There was an earlier rollover involving an officer, but "I don't think there were any injuries there," said Godsey, who did not know when that accident occurred.
According to HPD, of officers' 1,264 subsidized police vehicles, 716 , or 56 percent, are SUVs.
"We're not changing anything," Godsey said. "The vehicles meet our qualifications and specifications."
The National Highway Transportation Safety Administration says SUVs have a higher likelihood of rolling over because of their higher center of gravity. Its Web site states: "Many rollovers occur when drivers overcorrect their steering as a panic reaction to an emergency or to a wheel going off the pavement's edge. At highway speeds, overcorrecting or excessive steering can cause the driver to lose control, which can force the vehicle to slide sideways and roll over."

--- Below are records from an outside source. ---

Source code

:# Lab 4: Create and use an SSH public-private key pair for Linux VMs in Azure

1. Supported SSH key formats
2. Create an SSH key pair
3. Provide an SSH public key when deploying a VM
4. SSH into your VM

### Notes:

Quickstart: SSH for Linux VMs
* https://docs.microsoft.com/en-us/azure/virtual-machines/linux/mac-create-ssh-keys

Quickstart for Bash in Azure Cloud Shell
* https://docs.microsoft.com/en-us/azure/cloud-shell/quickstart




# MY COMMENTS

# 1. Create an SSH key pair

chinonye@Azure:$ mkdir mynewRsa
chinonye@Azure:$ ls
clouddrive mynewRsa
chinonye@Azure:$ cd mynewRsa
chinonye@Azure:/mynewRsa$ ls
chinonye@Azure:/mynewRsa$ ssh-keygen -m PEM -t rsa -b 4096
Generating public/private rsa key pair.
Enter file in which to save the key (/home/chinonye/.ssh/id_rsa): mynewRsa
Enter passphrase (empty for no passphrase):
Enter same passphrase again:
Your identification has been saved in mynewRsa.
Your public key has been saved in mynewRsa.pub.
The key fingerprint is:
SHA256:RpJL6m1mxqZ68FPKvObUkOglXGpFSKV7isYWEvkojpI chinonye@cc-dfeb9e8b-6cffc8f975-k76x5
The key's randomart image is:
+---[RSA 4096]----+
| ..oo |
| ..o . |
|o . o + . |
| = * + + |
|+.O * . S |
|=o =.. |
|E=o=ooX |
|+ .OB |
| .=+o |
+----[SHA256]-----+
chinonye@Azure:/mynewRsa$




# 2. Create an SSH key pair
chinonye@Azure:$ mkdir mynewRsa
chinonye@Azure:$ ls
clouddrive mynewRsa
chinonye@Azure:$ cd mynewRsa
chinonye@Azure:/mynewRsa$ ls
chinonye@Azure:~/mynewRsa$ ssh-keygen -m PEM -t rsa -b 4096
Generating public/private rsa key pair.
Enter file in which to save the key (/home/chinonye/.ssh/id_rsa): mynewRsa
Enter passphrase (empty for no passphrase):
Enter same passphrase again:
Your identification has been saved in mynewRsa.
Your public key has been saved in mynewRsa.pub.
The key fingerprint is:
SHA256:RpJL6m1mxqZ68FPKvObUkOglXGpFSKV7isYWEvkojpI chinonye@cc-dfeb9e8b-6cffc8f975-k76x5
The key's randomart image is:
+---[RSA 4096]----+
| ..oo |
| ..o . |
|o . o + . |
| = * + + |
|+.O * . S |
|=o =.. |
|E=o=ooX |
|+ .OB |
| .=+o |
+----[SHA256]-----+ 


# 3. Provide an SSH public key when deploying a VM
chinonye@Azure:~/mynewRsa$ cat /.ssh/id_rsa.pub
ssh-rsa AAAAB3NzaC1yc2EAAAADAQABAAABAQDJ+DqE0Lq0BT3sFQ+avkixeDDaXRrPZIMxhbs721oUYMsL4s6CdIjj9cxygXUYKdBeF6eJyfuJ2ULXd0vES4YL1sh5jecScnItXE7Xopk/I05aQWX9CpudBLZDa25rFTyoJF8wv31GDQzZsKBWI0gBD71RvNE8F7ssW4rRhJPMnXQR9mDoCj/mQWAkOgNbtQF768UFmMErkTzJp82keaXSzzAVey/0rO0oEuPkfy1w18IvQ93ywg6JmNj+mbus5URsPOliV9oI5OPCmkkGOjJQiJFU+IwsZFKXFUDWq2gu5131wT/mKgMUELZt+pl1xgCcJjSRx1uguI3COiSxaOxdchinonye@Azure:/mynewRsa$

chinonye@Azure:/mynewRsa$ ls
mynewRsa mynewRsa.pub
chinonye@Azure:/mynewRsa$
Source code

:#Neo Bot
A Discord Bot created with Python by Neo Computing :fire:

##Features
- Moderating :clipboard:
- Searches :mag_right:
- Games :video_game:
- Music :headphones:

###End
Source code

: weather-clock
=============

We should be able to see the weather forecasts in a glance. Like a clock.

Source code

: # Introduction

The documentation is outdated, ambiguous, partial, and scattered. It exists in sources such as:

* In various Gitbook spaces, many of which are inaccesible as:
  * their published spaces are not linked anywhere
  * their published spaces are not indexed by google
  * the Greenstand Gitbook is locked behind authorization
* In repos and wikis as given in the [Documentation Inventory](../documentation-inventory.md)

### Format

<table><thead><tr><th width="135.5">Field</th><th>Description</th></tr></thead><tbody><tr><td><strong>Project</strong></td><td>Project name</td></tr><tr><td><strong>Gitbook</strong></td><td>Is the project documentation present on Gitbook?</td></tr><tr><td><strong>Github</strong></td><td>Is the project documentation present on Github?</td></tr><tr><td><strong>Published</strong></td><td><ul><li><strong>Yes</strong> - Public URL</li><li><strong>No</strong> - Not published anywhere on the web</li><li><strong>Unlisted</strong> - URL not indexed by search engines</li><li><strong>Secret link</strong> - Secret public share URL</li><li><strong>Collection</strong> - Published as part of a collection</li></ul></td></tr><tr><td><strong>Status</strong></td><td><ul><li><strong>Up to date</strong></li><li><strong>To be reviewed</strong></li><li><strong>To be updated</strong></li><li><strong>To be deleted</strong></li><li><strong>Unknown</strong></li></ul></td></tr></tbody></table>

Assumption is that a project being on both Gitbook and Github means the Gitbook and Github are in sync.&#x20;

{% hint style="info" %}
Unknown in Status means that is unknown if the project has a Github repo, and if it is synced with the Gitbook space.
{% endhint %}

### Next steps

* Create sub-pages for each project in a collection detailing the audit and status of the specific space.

Police said they reviewed a 2003 NHTSA report that shows that people in SUVs were nearly 11 percent more likely to die in an accident than people in cars. And police said they would make sure that their officers are aware of those statistics so that they can make their own decisions.
"It also says that in 75 percent of the deaths in rollover crashes, the occupants who died were not wearing seat belts," Godsey said. "In rollover crashes there's a tendency for occupants who aren't wearing seat belts to be ejected from the vehicle.
"I don't think we can dispute any of that."
Godsey said it appears that Veal was not wearing a seat belt, while Bailey was wearing one.
"Part of our policy and procedures is that we do wear our seat belts," he said.
Both the Bailey and Veal crashes are under investigation. Police have arrested a 22-year-old man for suspicion of drunken driving in the Bailey case.